Members of the student Entrepreneurs Club made plans for an upcoming pop-up shop in October and a business festival later in the semester at a meeting on Tuesday.
Participants also learned about how to start and grow businesses at the meeting, which included a business development workshop.
“Entrepreneurs Club is all about building businesses, small businesses, and just building entrepreneurial thinking and having people, you know, bounce ideas off of each other and learn how to develop their businesses or continue their businesses,” E-Club President Cameron Millar said.
“So today, I just did a business development workshop so that people know, like, the first steps to starting their business and making it official,” Millar, a third-year entrepreneurship student, added.
Millar said all student businesses can benefit from E-Club resources and events.
First-year business administration student and licensed esthetician Coren Makell said she benefited from attending the workshop because she wants to start a skincare business.
“I would say this workshop mainly helped me with identifying the leaders that are in the entrepreneurship courses here,” Makell said. “It may allow me to become more familiar with the big dogs that will help get me to where I want to be networking.”
Second-year transfer studies student Christopher Robinson agreed.
“It was great,” Robinson said. “I thought the workshop gave me a lot of clarity on what to focus on and what things I need to, like, to be evaluated. Many, like my logo [and] how I’ve run my own [web]page, for instance.”
Robinson said he plans to run a non-profit business in the future.
N’Kobe Turner, a second-year business administration student who runs a business called Grandma’s Southern Pies, said the event “definitely helped out.”
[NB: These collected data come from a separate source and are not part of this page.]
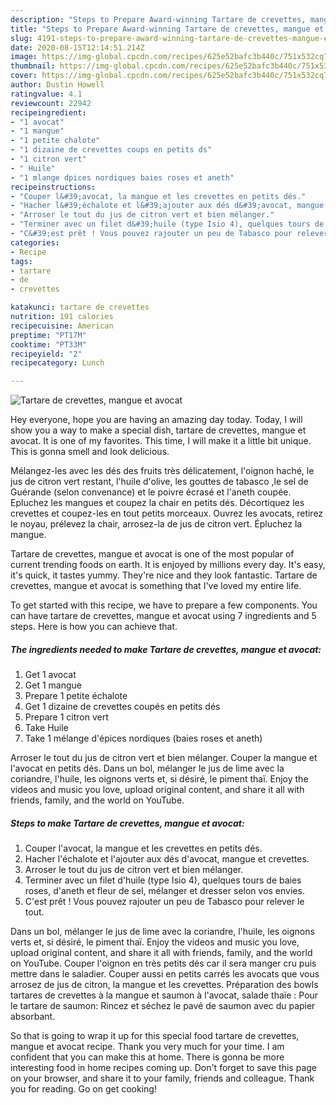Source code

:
 ```yaml
---
description: "Steps to Prepare Award-winning Tartare de crevettes, mangue et avocat"
title: "Steps to Prepare Award-winning Tartare de crevettes, mangue et avocat"
slug: 4191-steps-to-prepare-award-winning-tartare-de-crevettes-mangue-et-avocat
date: 2020-08-15T12:14:51.214Z
image: https://img-global.cpcdn.com/recipes/625e52bafc3b440c/751x532cq70/tartare-de-crevettes-mangue-et-avocat-photo-principale-de-la-recette.jpg
thumbnail: https://img-global.cpcdn.com/recipes/625e52bafc3b440c/751x532cq70/tartare-de-crevettes-mangue-et-avocat-photo-principale-de-la-recette.jpg
cover: https://img-global.cpcdn.com/recipes/625e52bafc3b440c/751x532cq70/tartare-de-crevettes-mangue-et-avocat-photo-principale-de-la-recette.jpg
author: Dustin Howell
ratingvalue: 4.1
reviewcount: 22942
recipeingredient:
- "1 avocat"
- "1 mangue"
- "1 petite chalote"
- "1 dizaine de crevettes coups en petits ds"
- "1 citron vert"
- " Huile"
- "1 mlange dpices nordiques baies roses et aneth"
recipeinstructions:
- "Couper l&#39;avocat, la mangue et les crevettes en petits dés."
- "Hacher l&#39;échalote et l&#39;ajouter aux dés d&#39;avocat, mangue et crevettes."
- "Arroser le tout du jus de citron vert et bien mélanger."
- "Terminer avec un filet d&#39;huile (type Isio 4), quelques tours de baies roses, d&#39;aneth et fleur de sel, mélanger et dresser selon vos envies."
- "C&#39;est prêt ! Vous pouvez rajouter un peu de Tabasco pour relever le tout."
categories:
- Recipe
tags:
- tartare
- de
- crevettes

katakunci: tartare de crevettes 
nutrition: 191 calories
recipecuisine: American
preptime: "PT17M"
cooktime: "PT33M"
recipeyield: "2"
recipecategory: Lunch

---
```



![Tartare de crevettes, mangue et avocat](https://img-global.cpcdn.com/recipes/625e52bafc3b440c/751x532cq70/tartare-de-crevettes-mangue-et-avocat-photo-principale-de-la-recette.jpg)

Hey everyone, hope you are having an amazing day today. Today, I will show you a way to make a special dish, tartare de crevettes, mangue et avocat. It is one of my favorites. This time, I will make it a little bit unique. This is gonna smell and look delicious.

Mélangez-les avec les dés des fruits très délicatement, l&#39;oignon haché, le jus de citron vert restant, l&#39;huile d&#39;olive, les gouttes de tabasco ,le sel de Guérande (selon convenance) et le poivre écrasé et l&#39;aneth coupée. Epluchez les mangues et coupez la chair en petits dés. Décortiquez les crevettes et coupez-les en tout petits morceaux. Ouvrez les avocats, retirez le noyau, prélevez la chair, arrosez-la de jus de citron vert. Épluchez la mangue.

Tartare de crevettes, mangue et avocat is one of the most popular of current trending foods on earth. It is enjoyed by millions every day. It's easy, it's quick, it tastes yummy. They're nice and they look fantastic. Tartare de crevettes, mangue et avocat is something that I've loved my entire life.


To get started with this recipe, we have to prepare a few components. You can have tartare de crevettes, mangue et avocat using 7 ingredients and 5 steps. Here is how you can achieve that.

<!--inarticleads1-->

##### The ingredients needed to make Tartare de crevettes, mangue et avocat:

1. Get 1 avocat
1. Get 1 mangue
1. Prepare 1 petite échalote
1. Get 1 dizaine de crevettes coupés en petits dés
1. Prepare 1 citron vert
1. Take  Huile
1. Take 1 mélange d&#39;épices nordiques (baies roses et aneth)


Arroser le tout du jus de citron vert et bien mélanger. Couper la mangue et l&#39;avocat en petits dés. Dans un bol, mélanger le jus de lime avec la coriandre, l&#39;huile, les oignons verts et, si désiré, le piment thaï. Enjoy the videos and music you love, upload original content, and share it all with friends, family, and the world on YouTube. 

<!--inarticleads2-->

##### Steps to make Tartare de crevettes, mangue et avocat:

1. Couper l&#39;avocat, la mangue et les crevettes en petits dés.
1. Hacher l&#39;échalote et l&#39;ajouter aux dés d&#39;avocat, mangue et crevettes.
1. Arroser le tout du jus de citron vert et bien mélanger.
1. Terminer avec un filet d&#39;huile (type Isio 4), quelques tours de baies roses, d&#39;aneth et fleur de sel, mélanger et dresser selon vos envies.
1. C&#39;est prêt ! Vous pouvez rajouter un peu de Tabasco pour relever le tout.


Dans un bol, mélanger le jus de lime avec la coriandre, l&#39;huile, les oignons verts et, si désiré, le piment thaï. Enjoy the videos and music you love, upload original content, and share it all with friends, family, and the world on YouTube. Couper l&#39;oignon en très petits dés car il sera manger cru puis mettre dans le saladier. Couper aussi en petits carrés les avocats que vous arrosez de jus de citron, la mangue et les crevettes. Préparation des bowls tartares de crevettes à la mangue et saumon à l&#39;avocat, salade thaïe : Pour le tartare de saumon: Rincez et séchez le pavé de saumon avec du papier absorbant. 

So that is going to wrap it up for this special food tartare de crevettes, mangue et avocat recipe. Thank you very much for your time. I am confident that you can make this at home. There is gonna be more interesting food in home recipes coming up. Don't forget to save this page on your browser, and share it to your family, friends and colleague. Thank you for reading. Go on get cooking!
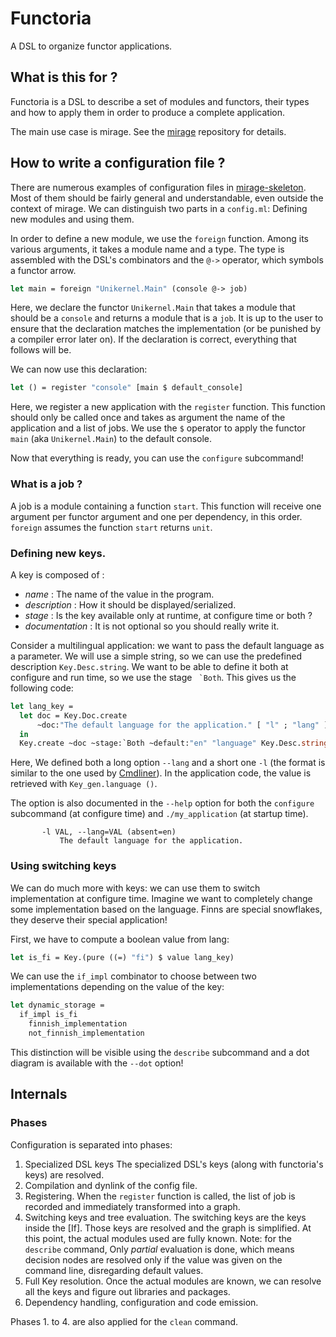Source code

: # Functoria

A DSL to organize functor applications.

## What is this for ?

Functoria is a DSL to describe a set of modules and functors, their types and how to apply them in order to produce a complete application.

The main use case is mirage. See the [mirage][] repository for details.

## How to write a configuration file ?

There are numerous examples of configuration files in [mirage-skeleton][]. Most of them should be fairly general and understandable, even outside the context of mirage. We can distinguish two parts in a `config.ml`: Defining new modules and using them.

In order to define a new module, we use the `foreign` function. Among its various arguments, it takes a module name and a type. The type is assembled with the DSL's combinators and the `@->` operator, which symbols a functor arrow.

```ocaml
let main = foreign "Unikernel.Main" (console @-> job)
```

Here, we declare the functor `Unikernel.Main` that takes a module that should be a `console` and returns a module that is a `job`. It is up to the user to ensure that the declaration matches the implementation (or be punished by a compiler error later on). If the declaration is correct, everything that follows will be.

We can now use this declaration:

```ocaml
let () = register "console" [main $ default_console]
```

Here, we register a new application with the `register` function. This function should only be called once and takes as argument the name of the application and a list of jobs. We use the `$` operator to apply the functor `main` (aka `Unikernel.Main`) to the default console.

Now that everything is ready, you can use the `configure` subcommand!

### What is a job ?

A job is a module containing a function `start`. This function will receive one argument per functor argument and one per dependency, in this order. `foreign` assumes the function `start` returns `unit`.

### Defining new keys.

A key is composed of :
- _name_ : The name of the value in the program.
- _description_ : How it should be displayed/serialized.
- _stage_ : Is the key available only at runtime, at configure time or both ?
- _documentation_ : It is not optional so you should really write it.

Consider a multilingual application: we want to pass the default language as a parameter. We will use a simple string, so we can use the predefined description `Key.Desc.string`. We want to be able to define it both at configure and run time, so we use the stage `` `Both``. This gives us the following code:

```ocaml
let lang_key =
  let doc = Key.Doc.create
      ~doc:"The default language for the application." [ "l" ; "lang" ]
  in
  Key.create ~doc ~stage:`Both ~default:"en" "language" Key.Desc.string
```

Here, We defined both a long option `--lang` and a short one `-l` (the format is similar to the one used by [Cmdliner][cmdliner]).
In the application code, the value is retrieved with `Key_gen.language ()`.

The option is also documented in the `--help` option for both the `configure` subcommand (at configure time) and `./my_application` (at startup time).

```
       -l VAL, --lang=VAL (absent=en)
           The default language for the application.
```

[cmdliner]: http://erratique.ch/software/cmdliner

### Using switching keys

We can do much more with keys: we can use them to switch implementation at configure time. Imagine we want to completely change some implementation based on the language. Finns are special snowflakes, they deserve their special application!

First, we have to compute a boolean value from lang:

```ocaml
let is_fi = Key.(pure ((=) "fi") $ value lang_key)
```

We can use the `if_impl` combinator to choose between two implementations depending on the value of the key:

```ocaml
let dynamic_storage =
  if_impl is_fi
    finnish_implementation
    not_finnish_implementation
```

This distinction will be visible using the `describe` subcommand and a dot diagram is available with the `--dot` option!

## Internals

### Phases

Configuration is separated into phases:

1. Specialized DSL keys
   The specialized DSL's keys (along with functoria's keys) are resolved.
2. Compilation and dynlink of the config file.
3. Registering.
   When the `register` function is called, the list of job is recorded and
   immediately transformed into a graph.
4. Switching keys and tree evaluation.
   The switching keys are the keys inside the [If].
   Those keys are resolved and the graph is simplified. At this point,
   the actual modules used are fully known.
   Note: for the `describe` command, Only _partial_ evaluation is done, which
   means decision nodes are resolved only if the value was given on the command
   line, disregarding default values.
5. Full Key resolution.
   Once the actual modules are known, we can resolve all the keys and figure out
   libraries and packages.
6. Dependency handling, configuration and code emission.

Phases 1. to 4. are also applied for the `clean` command.



[mirage]: https://github.com/mirage/mirage
[mirage-skeleton]: https://github.com/mirage/mirage-skeleton
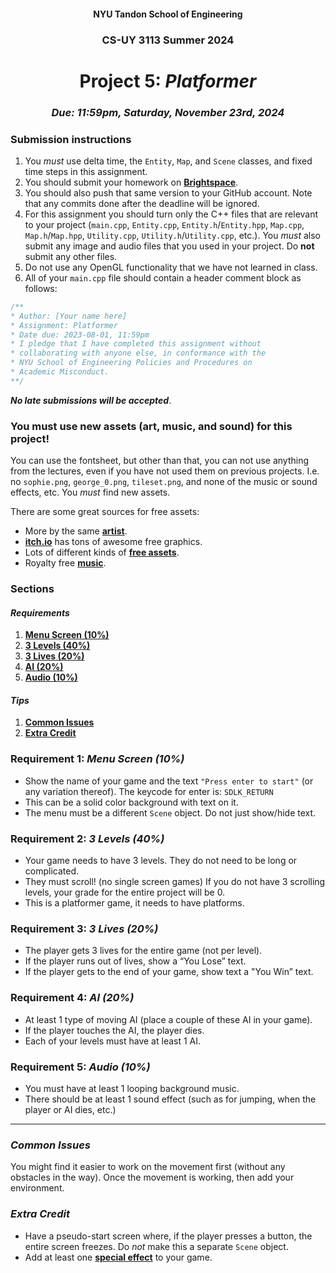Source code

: <h4 align=center>NYU Tandon School of Engineering<h4>
<h3 align=center>CS-UY 3113 Summer 2024</h3>
<h1 align=center>Project 5: <em>Platformer</em></h1>
<h3 align=center><em>Due: 11:59pm, Saturday, November 23rd, 2024</em></h3>
 
### Submission instructions
1. You _must_ use delta time, the `Entity`, `Map`, and `Scene` classes, and fixed time steps in this assignment.
2. You should submit your homework on [**Brightspace**](https://brightspace.nyu.edu/d2l/lms/dropbox/admin/folders_manage.d2l?ou=289892).
3. You should also push that same version to your GitHub account. Note that any commits done after the deadline will be ignored.
4. For this assignment you should turn only the C++ files that are relevant to your project (`main.cpp`, `Entity.cpp`, `Entity.h`/`Entity.hpp`, `Map.cpp`, `Map.h`/`Map.hpp`, `Utility.cpp`, `Utility.h`/`Utility.cpp`, etc.). You _must_ also submit any image and audio files that you used in your project. Do **not** submit any other files.
4. Do not use any OpenGL functionality that we have not learned in class.
5. All of your `main.cpp` file should contain a header comment block as follows:

```c++
/**
* Author: [Your name here]
* Assignment: Platformer
* Date due: 2023-08-01, 11:59pm
* I pledge that I have completed this assignment without
* collaborating with anyone else, in conformance with the
* NYU School of Engineering Policies and Procedures on
* Academic Misconduct.
**/
```

***No late submissions will be accepted***.

### You must use new assets (art, music, and sound) for this project!

You can use the fontsheet, but other than that, you can not use anything from the lectures, even if you have not used them on previous projects. I.e. no `sophie.png`, `george_0.png`, `tileset.png`, and none of the music or sound effects, etc. You _must_ find new assets.

There are some great sources for free assets:
- More by the same [**artist**](https://kenney.nl/assets).
- [**itch.io**](https://itch.io/game-assets/free) has tons of awesome free graphics.
- Lots of different kinds of [**free assets**](https://opengameart.org/).
- Royalty free [**music**](https://incompetech.com/music/royalty-free/music.html).

### Sections

#### _Requirements_

1. [**Menu Screen (10%)**](#requirement-1-menu-screen-10)
2. [**3 Levels (40%)**](#requirement-2-3-levels-40)
3. [**3 Lives (20%)**](#requirement-3-3-lives-20)
4. [**AI (20%)**](#requirement-4-ai-20)
5. [**Audio (10%)**](#requirement-5-audio-10)

#### _Tips_

1. [**Common Issues**](#common-issues)
2. [**Extra Credit**](#extra-credit)

### Requirement 1: _Menu Screen (10%)_

- Show the name of your game and the text `"Press enter to start"` (or any variation thereof). The keycode for enter is: `SDLK_RETURN`
- This can be a solid color background with text on it.
- The menu must be a different `Scene` object. Do not just show/hide text.

### Requirement 2: _3 Levels (40%)_

- Your game needs to have 3 levels. They do not need to be long or complicated.
- They must scroll! (no single screen games) If you do not have 3 scrolling levels, your grade for the entire project will be 0.
- This is a platformer game, it needs to have platforms.

### Requirement 3: _3 Lives (20%)_

- The player gets 3 lives for the entire game (not per level).
- If the player runs out of lives, show a “You Lose” text.
- If the player gets to the end of your game, show text a "You Win” text.

### Requirement 4: _AI (20%)_

- At least 1 type of moving AI (place a couple of these AI in your game).
- If the player touches the AI, the player dies.
- Each of your levels must have at least 1 AI.

### Requirement 5: _Audio (10%)_

- You must have at least 1 looping background music.
- There should be at least 1 sound effect (such as for jumping, when the player or AI dies, etc.)

---

### _Common Issues_

You might find it easier to work on the movement first (without any obstacles in the way). Once the movement is working, then add your environment.

### _Extra Credit_

- Have a pseudo-start screen where, if the player presses a button, the entire screen freezes. Do _not_ make this a separate `Scene` object.
- Add at least one [**special effect**](https://github.com/sebastianromerocruz/CS3113-material/tree/main/lectures/fx) to your game.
“I’m no stranger to AACC resources,” Turner said. “It really kind of gave me a nice home to foster my interest and love for business, because I really didn’t have a community outside of here.”
According to Turner, club members are not in competition with each other.
“Everybody is here to support each other and genuinely hope that everybody, like, succeeds,” Turner said. “I think that’s something that is hard to find in a lot of places, and you can find it here.”